Crystal Clear: Twin Bay Glass sees growth under new ownership

Nathan Brown joined Twin Bay Glass shortly after graduating from Northwestern Michigan University in 1999. Twenty years later, he owns the company, which specializes in shower doors, car windshields,  and residential and commercial windows.

Brown and his wife, Kerri, purchased Twin Bay Glass from original owners Mark Bowie and Dick Corey in January 2018. With one year under their belts, business continues its upward growth as Brown looks to the future.

The 2018 sale marked a generational transition that Brown looks forward to continuing.

“Mark and Dick owned the company for so long,” Brown said. “Now, it will continue for another generation … and, we have two children. Maybe they will take over for the next generation.”

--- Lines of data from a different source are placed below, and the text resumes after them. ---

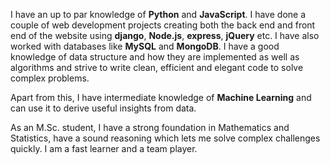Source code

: I have an up to par knowledge of **Python** and **JavaScript**. I have done a couple of web development projects creating both the back end and front end of the website using **django**, **Node.js**, **express**, **jQuery** etc. I have also worked with databases like **MySQL** and **MongoDB**. I have a good knowledge of data structure and how they are implemented as well as algorithms and strive to write clean, efficient and elegant code to solve complex problems.

Apart from this, I have intermediate knowledge of **Machine Learning** and can use it to derive useful insights from data.

As an M.Sc. student, I have a strong foundation in Mathematics and Statistics, have a sound reasoning which lets me solve complex challenges quickly. I am a fast learner and a team player.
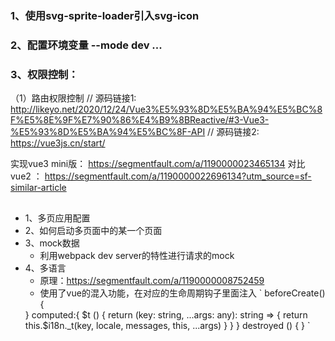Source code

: ### 1、使用svg-sprite-loader引入svg-icon
### 2、配置环境变量 --mode dev ...
### 3、权限控制：
  （1）路由权限控制
  // 源码链接1: http://likeyo.net/2020/12/24/Vue3%E5%93%8D%E5%BA%94%E5%BC%8F%E5%8E%9F%E7%90%86%E4%B9%8BReactive/#3-Vue3-%E5%93%8D%E5%BA%94%E5%BC%8F-API
  // 源码链接2: https://vue3js.cn/start/

  实现vue3 mini版： https://segmentfault.com/a/1190000023465134 
  对比vue2 ： https://segmentfault.com/a/1190000022696134?utm_source=sf-similar-article

## #######################
- 1、多页应用配置
- 2、如何启动多页面中的某一个页面
- 3、mock数据
  - 利用webpack dev server的特性进行请求的mock
- 4、多语言
  - 原理：https://segmentfault.com/a/1190000008752459
  - 使用了vue的混入功能，在对应的生命周期钩子里面注入
  `
  beforeCreate() {
   <!-- 挂载this.$i18n = xxx -->
  }
  computed:{
     $t () {
       <!--
       key: 对应的key
       locale: 语言配置
       messages: 语言包
        -->
       return (key: string, ...args: any): string => {
          return this.$i18n._t(key, locale, messages, this, ...args)
        }
     }
  }
  destroyed () {
    <!-- this.$i18n = null 进行销毁 -->
  }
  `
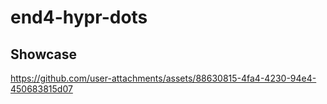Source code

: # end4-hypr-dots

## Showcase

https://github.com/user-attachments/assets/88630815-4fa4-4230-94e4-450683815d07

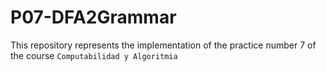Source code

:# P07-DFA2Grammar
This repository represents the implementation of the practice number 7 of the course `Computabilidad y Algoritmia`
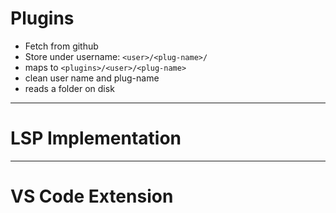 # Plugins

- Fetch from github
- Store under username: `<user>/<plug-name>/`
- maps to `<plugins>/<user>/<plug-name>`
- clean user name and plug-name
- reads a folder on disk

---

# LSP Implementation

---

# VS Code Extension

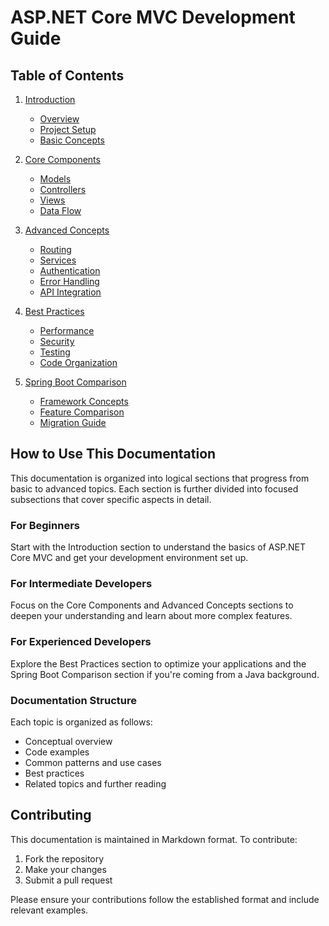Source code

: # ASP.NET Core MVC Development Guide

## Table of Contents

1. [Introduction](1-Introduction/README.md)
   - [Overview](1-Introduction/01-Overview/README.md)
   - [Project Setup](1-Introduction/02-Project-Setup/README.md)
   - [Basic Concepts](1-Introduction/03-Basic-Concepts/README.md)

2. [Core Components](2-Core-Components/README.md)
   - [Models](2-Core-Components/01-Models/README.md)
   - [Controllers](2-Core-Components/02-Controllers/README.md)
   - [Views](2-Core-Components/03-Views/README.md)
   - [Data Flow](2-Core-Components/04-Data-Flow/README.md)

3. [Advanced Concepts](3-Advanced-Concepts/README.md)
   - [Routing](3-Advanced-Concepts/01-Routing/README.md)
   - [Services](3-Advanced-Concepts/02-Services/README.md)
   - [Authentication](3-Advanced-Concepts/03-Authentication/README.md)
   - [Error Handling](3-Advanced-Concepts/04-Error-Handling/README.md)
   - [API Integration](3-Advanced-Concepts/05-API-Integration/README.md)

4. [Best Practices](4-Best-Practices/README.md)
   - [Performance](4-Best-Practices/01-Performance/README.md)
   - [Security](4-Best-Practices/02-Security/README.md)
   - [Testing](4-Best-Practices/03-Testing/README.md)
   - [Code Organization](4-Best-Practices/04-Code-Organization/README.md)

5. [Spring Boot Comparison](5-Spring-Comparison/README.md)
   - [Framework Concepts](5-Spring-Comparison/01-Framework-Concepts/README.md)
   - [Feature Comparison](5-Spring-Comparison/02-Feature-Comparison/README.md)
   - [Migration Guide](5-Spring-Comparison/03-Migration-Guide/README.md)

## How to Use This Documentation

This documentation is organized into logical sections that progress from basic to advanced topics. Each section is further divided into focused subsections that cover specific aspects in detail.

### For Beginners
Start with the Introduction section to understand the basics of ASP.NET Core MVC and get your development environment set up.

### For Intermediate Developers
Focus on the Core Components and Advanced Concepts sections to deepen your understanding and learn about more complex features.

### For Experienced Developers
Explore the Best Practices section to optimize your applications and the Spring Boot Comparison section if you're coming from a Java background.

### Documentation Structure
Each topic is organized as follows:
- Conceptual overview
- Code examples
- Common patterns and use cases
- Best practices
- Related topics and further reading

## Contributing

This documentation is maintained in Markdown format. To contribute:
1. Fork the repository
2. Make your changes
3. Submit a pull request

Please ensure your contributions follow the established format and include relevant examples.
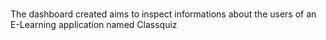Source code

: # 
The dashboard created aims to inspect informations about the users of an E-Learning application named Classquiz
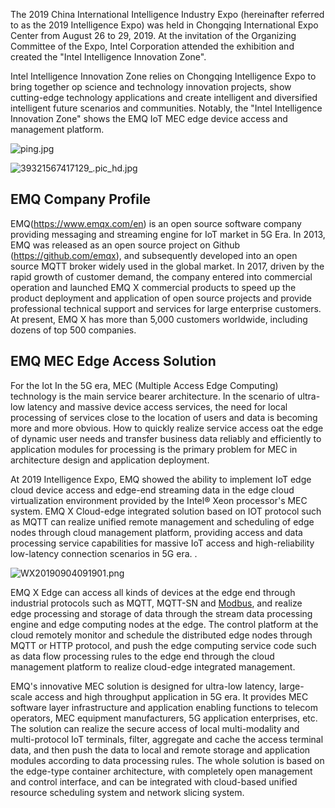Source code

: The 2019 China International Intelligence Industry Expo (hereinafter referred to as the 2019 Intelligence Expo) was held in Chongqing International Expo Center from August 26 to 29, 2019. At the invitation of the Organizing Committee of the  Expo, Intel  Corporation attended the exhibition and created the "Intel Intelligence Innovation Zone".

Intel Intelligence Innovation Zone relies on Chongqing Intelligence Expo to bring together op science and technology innovation projects, show cutting-edge technology applications and create intelligent and diversified intelligent future scenarios and communities. Notably, the "Intel Intelligence Innovation Zone" shows the EMQ IoT MEC edge device access and management platform.

![ping.jpg](https://static.emqx.net/images/e1faf74e8756f0c2965c3880fcaae306.jpg)

![39321567417129_.pic_hd.jpg](https://static.emqx.net/images/7d2a2daab7ce2306a379bed2ad80a372.jpg)

## EMQ  Company Profile

EMQ(https://www.emqx.com/en) is an open source software company providing messaging and streaming engine for IoT market in 5G Era. In 2013, EMQ was released as an open source project on Github (https://github.com/emqx), and subsequently developed into an open source MQTT broker widely used in the global market. In 2017, driven by the rapid growth of customer demand, the company entered into commercial operation and launched EMQ X commercial products to speed up the product deployment and application of open source projects and provide professional technical support and services for large enterprise customers. At present, EMQ X has more than 5,000 customers worldwide, including dozens of top 500 companies.

## EMQ MEC Edge Access Solution

For the Iot In the 5G era, MEC (Multiple Access Edge Computing) technology is the main service bearer architecture. In the scenario of ultra-low latency and massive device access services, the need for local processing of services close to the location of users and data is becoming more and more obvious. How to quickly realize service access oat the edge of dynamic user needs and transfer business data reliably and efficiently to application modules for processing is the primary problem for MEC in architecture design and application deployment. 

At 2019 Intelligence Expo, EMQ showed the ability to implement IoT edge cloud device access and edge-end streaming data in the edge cloud virtualization environment provided by the Intel® Xeon processor's MEC system. EMQ X Cloud-edge integrated solution based on IOT protocol such as MQTT can realize unified remote management and scheduling of edge nodes through cloud management platform, providing access and data processing service capabilities for massive IoT access and high-reliability low-latency connection scenarios in 5G era. .   

![WX20190904091901.png](https://static.emqx.net/images/b4f68941832c0f64c63c646da308fad0.png)

EMQ X Edge can access all kinds of devices at the edge end through industrial protocols such as MQTT, MQTT-SN and [Modbus](https://www.emqx.com/en/blog/building-modbus-based-iiot-app-with-neuron), and realize edge processing and storage of data through the stream data processing engine and edge computing nodes at the edge. The control platform at the cloud remotely monitor and schedule the distributed edge nodes through MQTT or HTTP protocol, and push the edge computing service code such as data flow processing rules to the edge end through the cloud management platform to realize cloud-edge integrated management.

EMQ's innovative MEC solution is designed for ultra-low latency, large-scale access and high throughput application in 5G era. It provides MEC software layer infrastructure and application enabling functions to telecom operators, MEC equipment manufacturers, 5G application enterprises, etc. The solution can realize the secure access of local multi-modality and multi-protocol IoT terminals, filter, aggregate and cache the access terminal data, and then push the data to local and remote storage and application modules according to data processing rules. The whole solution is based on the edge-type container architecture, with completely open management and control interface, and can be integrated with cloud-based unified resource scheduling system and network slicing system.
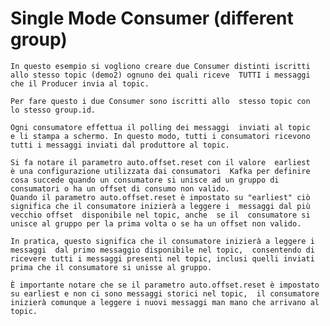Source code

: # Single Mode Consumer (different group)

	In questo esempio si vogliono creare due Consumer distinti iscritti
	allo stesso topic (demo2) ognuno dei quali riceve  TUTTI i messaggi 
	che il Producer invia al topic.
		
	Per fare questo i due Consumer sono iscritti allo  stesso topic con
	lo stesso group.id.
	
	Ogni consumatore effettua il polling dei messaggi  inviati al topic 
	e li stampa a schermo. In questo modo, tutti i consumatori ricevono 
	tutti i messaggi inviati dal produttore al topic. 
		
	Si fa notare il parametro auto.offset.reset con il valore  earliest 
	è una configurazione utilizzata dai consumatori  Kafka per definire 
	cosa succede quando un consumatore si unisce ad un gruppo di 
	consumatori o ha un offset di consumo non valido.
	Quando il parametro auto.offset.reset è impostato su "earliest" ciò 
	significa che il consumatore inizierà a leggere i  messaggi dal più 
	vecchio offset  disponibile nel topic, anche  se il  consumatore si 
	unisce al gruppo per la prima volta o se ha un offset non valido.
	
	In pratica, questo significa che il consumatore inizierà a leggere i 
	messaggi  dal primo messaggio disponibile nel topic,  consentendo di 
	ricevere tutti i messaggi presenti nel topic, inclusi quelli inviati 
	prima che il consumatore si unisse al gruppo.
	
	È importante notare che se il parametro auto.offset.reset è impostato 
	su earliest e non ci sono messaggi storici nel topic,  il consumatore 
	inizierà comunque a leggere i nuovi messaggi man mano che arrivano al 
	topic.

	

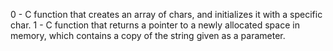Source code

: 0 - C function that creates an array of chars, and initializes it with a specific char.
1 - C function that returns a pointer to a newly allocated space in memory, which contains a copy of the string given as a parameter.

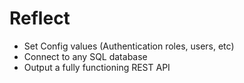 # Reflect

* Set Config values (Authentication roles, users, etc)
* Connect to any SQL database
* Output a fully functioning REST API
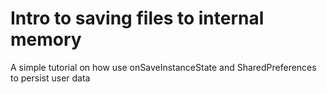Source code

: # Intro to saving files to internal memory
A simple tutorial on how use onSaveInstanceState and SharedPreferences to persist user data
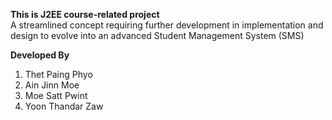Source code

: **This is J2EE course-related project**  
A streamlined concept requiring further development in implementation and design to evolve into an advanced Student Management System (SMS)

**Developed By**
1. Thet Paing Phyo
2. Ain Jinn Moe
3. Moe Satt Pwint
4. Yoon Thandar Zaw
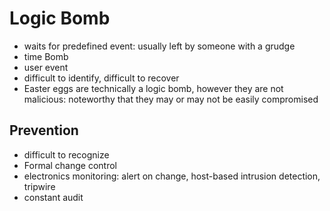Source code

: # Logic Bomb

- waits for predefined event: usually left by someone with a grudge
- time Bomb
- user event
- difficult to identify, difficult to recover
- Easter eggs are technically a logic bomb, however they are not malicious: noteworthy that they may or may not be easily compromised

## Prevention

- difficult to recognize
- Formal change control
- electronics monitoring: alert on change, host-based intrusion detection, tripwire
- constant audit
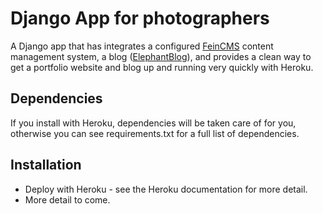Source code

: Django App for photographers
============================

A Django app that has integrates a configured
[FeinCMS](http://www.feincms.org/)
content management system, a blog
([ElephantBlog](https://github.com/feincms/feincms-elephantblog)), and
provides a clean way to get a portfolio website and blog up and running
very quickly with Heroku.


Dependencies
------------

If you install with Heroku, dependencies will be taken care of for you,
otherwise you can see requirements.txt for a full list of dependencies.

Installation
------------

* Deploy with Heroku - see the Heroku documentation for more detail.
* More detail to come.
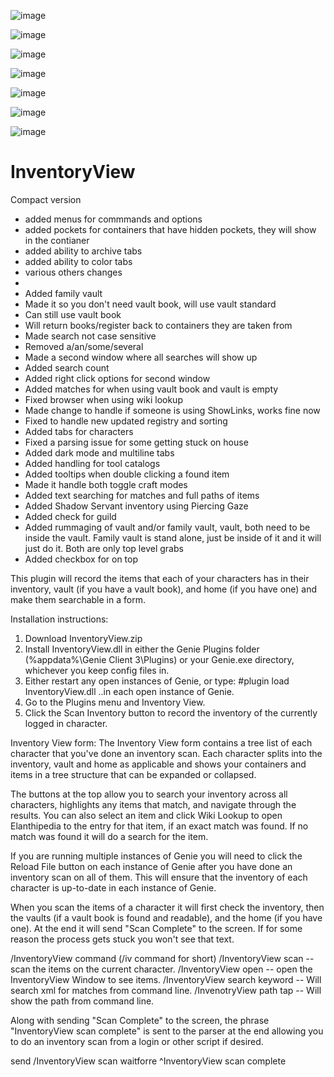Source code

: ![image](https://github.com/user-attachments/assets/f5b3dc45-4851-4da5-bd9b-db1798b1c809)

![image](https://github.com/user-attachments/assets/694acae7-affc-4d1c-9140-c926c3710295)

![image](https://github.com/user-attachments/assets/9df3230a-4d4c-478a-9f50-3f9e92145259)

![image](https://github.com/user-attachments/assets/6c21cbab-bba1-4a0b-a470-57e9d79ef876)

![image](https://github.com/user-attachments/assets/c3c76aec-95d5-4b2b-9d98-673edd532053)

![image](https://github.com/user-attachments/assets/3c4caaa4-5b26-4cc0-a3fe-19c8eb50e3e1)

![image](https://github.com/Thires/InventoryView-1/assets/28072996/02487956-5d2b-4aa5-9db2-b58ad6f5d1b7)


# InventoryView
Compact version
* added menus for commmands and options
* added pockets for containers that have hidden pockets, they will show in the contianer
* added ability to archive tabs
* added ability to color tabs
* various others changes
*
* Added family vault
* Made it so you don't need vault book, will use vault standard
* Can still use vault book
* Will return books/register back to containers they are taken from
* Made search not case sensitive
* Removed a/an/some/several
* Made a second window where all searches will show up
* Added search count
* Added right click options for second window
* Added matches for when using vault book and vault is empty
* Fixed browser when using wiki lookup
* Made change to handle if someone is using ShowLinks, works fine now
* Fixed to handle new updated registry and sorting
* Added tabs for characters
* Fixed a parsing issue for some getting stuck on house
* Added dark mode and multiline tabs
* Added handling for tool catalogs
* Added tooltips when double clicking a found item
* Made it handle both toggle craft modes
* Added text searching for matches and full paths of items
* Added Shadow Servant inventory using Piercing Gaze
* Added check for guild
* Added rummaging of vault and/or family vault, vault, both need to be inside the vault. Family vault is stand alone, just be inside of it and it will just do it. Both are only top level grabs
* Added checkbox for on top

This plugin will record the items that each of your characters has in their inventory, vault (if you have a vault book), and home (if you have one) and make them searchable in a form.

Installation instructions:
1. Download InventoryView.zip
2. Install InventoryView.dll in either the Genie Plugins folder (%appdata%\Genie Client 3\Plugins) or your Genie.exe directory, whichever you keep config files in.
3. Either restart any open instances of Genie, or type:  #plugin load InventoryView.dll  ..in each open instance of Genie.
4. Go to the Plugins menu and Inventory View.
5. Click the Scan Inventory button to record the inventory of the currently logged in character.

Inventory View form:
The Inventory View form contains a tree list of each character that you've done an inventory scan. Each character splits into the inventory, vault and home as applicable and shows your containers and items in a tree structure that can be expanded or collapsed.

The buttons at the top allow you to search your inventory across all characters, highlights any items that match, and navigate through the results.
You can also select an item and click Wiki Lookup to open Elanthipedia to the entry for that item, if an exact match was found. If no match was found it will do a search for the item.

If you are running multiple instances of Genie you will need to click the Reload File button on each instance of Genie after you have done an inventory scan on all of them. This will ensure that the inventory of each character is up-to-date in each instance of Genie.

When you scan the items of a character it will first check the inventory, then the vaults (if a vault book is found and readable), and the home (if you have one).
At the end it will send "Scan Complete" to the screen. If for some reason the process gets stuck you won't see that text.

/InventoryView command  (/iv command for short)
/InventoryView scan  -- scan the items on the current character.
/InventoryView open  -- open the InventoryView Window to see items.
/InventoryView search keyword -- Will search xml for matches from command line.
/InvenotryView path tap -- Will show the path from command line.

Along with sending "Scan Complete" to the screen, the phrase "InventoryView scan complete" is sent to the parser at the end allowing you to do an inventory scan from a login or other script if desired.

send /InventoryView scan
waitforre ^InventoryView scan complete
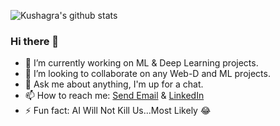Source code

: ![Kushagra's github stats](https://github-readme-stats.vercel.app/api?username=kushagra219&show_icons=true&theme=merko&count_private=true&hide=contribs&show_icons=true)

### Hi there 👋
- 🔭 I’m currently working on ML & Deep Learning projects. 
- 👯 I’m looking to collaborate on any Web-D and ML projects. 
- 💬 Ask me about anything, I'm up for a chat. 
- 📫 How to reach me: <a href="mailto:kushagra.garg19@gmail.com">Send Email</a> & [LinkedIn](https://www.linkedin.com/in/kushagra-garg-00421b172/)
- ⚡ Fun fact: AI Will Not Kill Us...Most Likely 😂


<!--
**kushagra219/kushagra219** is a ✨ _special_ ✨ repository because its `README.md` (this file) appears on your GitHub profile.


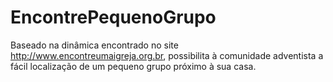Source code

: # EncontrePequenoGrupo
Baseado na dinâmica encontrado no site http://www.encontreumaigreja.org.br, possibilita à comunidade adventista a fácil localização de um pequeno grupo próximo à sua casa.
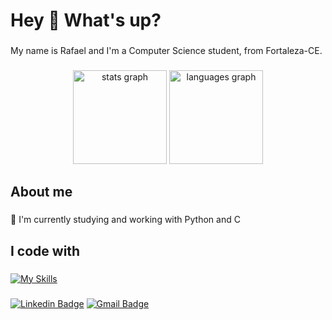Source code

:   
<h1 align="left">Hey 👋 What's up?</h1>

###

<p align="left">My name is Rafael and I'm a Computer Science student, from Fortaleza-CE.</p>

###

<div align="center">
  <img src="https://github-readme-stats-sigma-five.vercel.app/api?username=Rafaeljobf&hide_title=false&hide_rank=false&show_icons=true&include_all_commits=true&count_private=true&disable_animations=false&theme=dark&cache_seconds=86400&locale=en&hide_border=false&order=1" height="150" alt="stats graph"  />
  <img src="https://github-readme-stats-sigma-five.vercel.app/api/top-langs?username=Rafaeljobf&locale=en&hide_title=false&layout=compact&card_width=300&langs_count=5&theme=dark&cache_seconds=86400&hide_border=true&order=2" height="150" alt="languages graph"  />
</div>

###

<h2 align="left">About me</h2>

###

<p align="left">🌱 I'm currently studying and working with Python and C<br></p>

###

<h2 align="left">I code with</h2>

###

  [![My Skills](https://skillicons.dev/icons?i=python,git,c,excel)](https://skillicons.dev)

###

[![Linkedin Badge](https://img.shields.io/badge/-Rafael%20Oliveira-00875f?style=flat-square&logo=Linkedin&color=blue&link=https://www.linkedin.com/in/rafael-oliveira-74a2b9362/)](https://www.linkedin.com/in/rafael-oliveira-74a2b9362/) 
[![Gmail Badge](https://img.shields.io/badge/-rafaf1604@gmail.com-00875f?style=flat-square&logo=Gmail&color=blue&logoColor=white&link=mailto:rafaf1604@gmail.com)](mailto:rafaf1604@gmail.com)

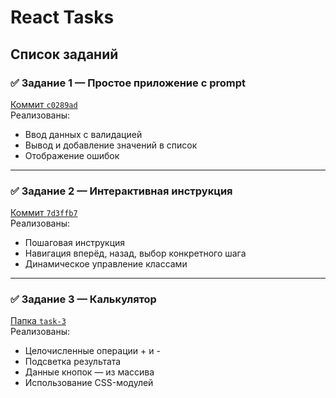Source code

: # React Tasks

## Список заданий

### ✅ Задание 1 — Простое приложение с prompt
[Коммит `c0289ad`](https://github.com/i5anin/react/commit/c0289adf6df620840957f61c4f66150e6872a166)  
Реализованы:
- Ввод данных с валидацией
- Вывод и добавление значений в список
- Отображение ошибок

---

### ✅ Задание 2 — Интерактивная инструкция
[Коммит `7d3ffb7`](https://github.com/i5anin/react/commit/7d3ffb7a914694bd4f30e8ca464346a84fa1ffd8)  
Реализованы:
- Пошаговая инструкция
- Навигация вперёд, назад, выбор конкретного шага
- Динамическое управление классами

---

### ✅ Задание 3 — Калькулятор
[Папка `task-3`](https://github.com/i5anin/react/tree/main/task-3)  
Реализованы:
- Целочисленные операции + и -
- Подсветка результата
- Данные кнопок — из массива
- Использование CSS-модулей
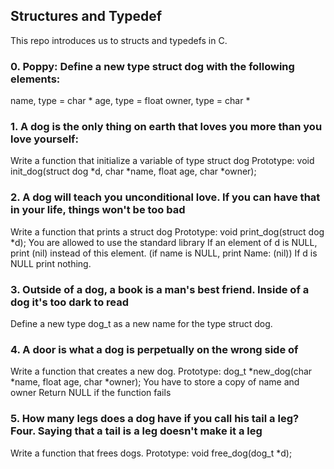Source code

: ## Structures and Typedef

This repo introduces us to structs and typedefs in C.

### 0. Poppy: Define a new type struct dog with the following elements:
name, type = char *
age, type = float
owner, type = char * 

### 1. A dog is the only thing on earth that loves you more than you love yourself:
Write a function that initialize a variable of type struct dog
Prototype: void init_dog(struct dog *d, char *name, float age, char *owner);

### 2. A dog will teach you unconditional love. If you can have that in your life, things won't be too bad
Write a function that prints a struct dog
Prototype: void print_dog(struct dog *d);
You are allowed to use the standard library
If an element of d is NULL, print (nil) instead of this element. (if name is NULL, print Name: (nil))
If d is NULL print nothing.

### 3. Outside of a dog, a book is a man's best friend. Inside of a dog it's too dark to read
Define a new type dog_t as a new name for the type struct dog.

### 4. A door is what a dog is perpetually on the wrong side of
Write a function that creates a new dog.
Prototype: dog_t *new_dog(char *name, float age, char *owner);
You have to store a copy of name and owner
Return NULL if the function fails

### 5. How many legs does a dog have if you call his tail a leg? Four. Saying that a tail is a leg doesn't make it a leg
Write a function that frees dogs.
Prototype: void free_dog(dog_t *d);
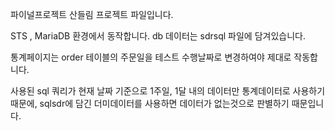 파이널프로젝트 산들림 프로젝트 파일입니다.

STS , MariaDB 환경에서 동작합니다.
db 데이터는 sdrsql 파일에 담겨있습니다.

통계페이지는 order 테이블의 주문일을 테스트 수행날짜로 변경하여야 제대로 작동합니다.

사용된 sql 쿼리가 현재 날짜 기준으로 1주일, 1달 내의 데이터만 통계데이터로 사용하기 때문에, sqlsdr에 담긴 더미데이터를 사용하면 데이터가 없는것으로 판별하기 때문입니다.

Bowie and Corey opened Twin Bay Auto Glass in Traverse City on April 1, 1980. The company quickly expanded beyond automotive to include residential, commercial and specialty glass services. The name was changed to Twin Bay Glass in 1985 to reflect its full-service operations.

Brown and his staff take pride in Twin Bay’s long history, commitment to quality and in being northern Michigan’s only full-service glass operation.

“During my time here, business has continued to grow,” said long-time general manager Bonnie Lautner. “I attribute it to our exceptional service. We always stand behind our products and workmanship.”

More than half of Twin Bay’s employees have worked at its 8th Street location for more than 19 years, she said. “[T]hey take great pride in their work,” she said. “It shows in the referral rate we see.”

Brown said customer loyalty and relationships have contributed to Twin Bay’s longevity. “Some of our customers have been with us for all 39 years,” he said. “We are unique …. and very well diversified.”

The company operates as three businesses under one umbrella. Service lines and staff are divided between residential, automotive and commercial in addition to walk-in services. The divisions allow deeper specialization, consistent quality and comprehensive services, said Brown. Each of the glaziers works in only one service area (residential, automotive, commercial) with ongoing technical training to stay current.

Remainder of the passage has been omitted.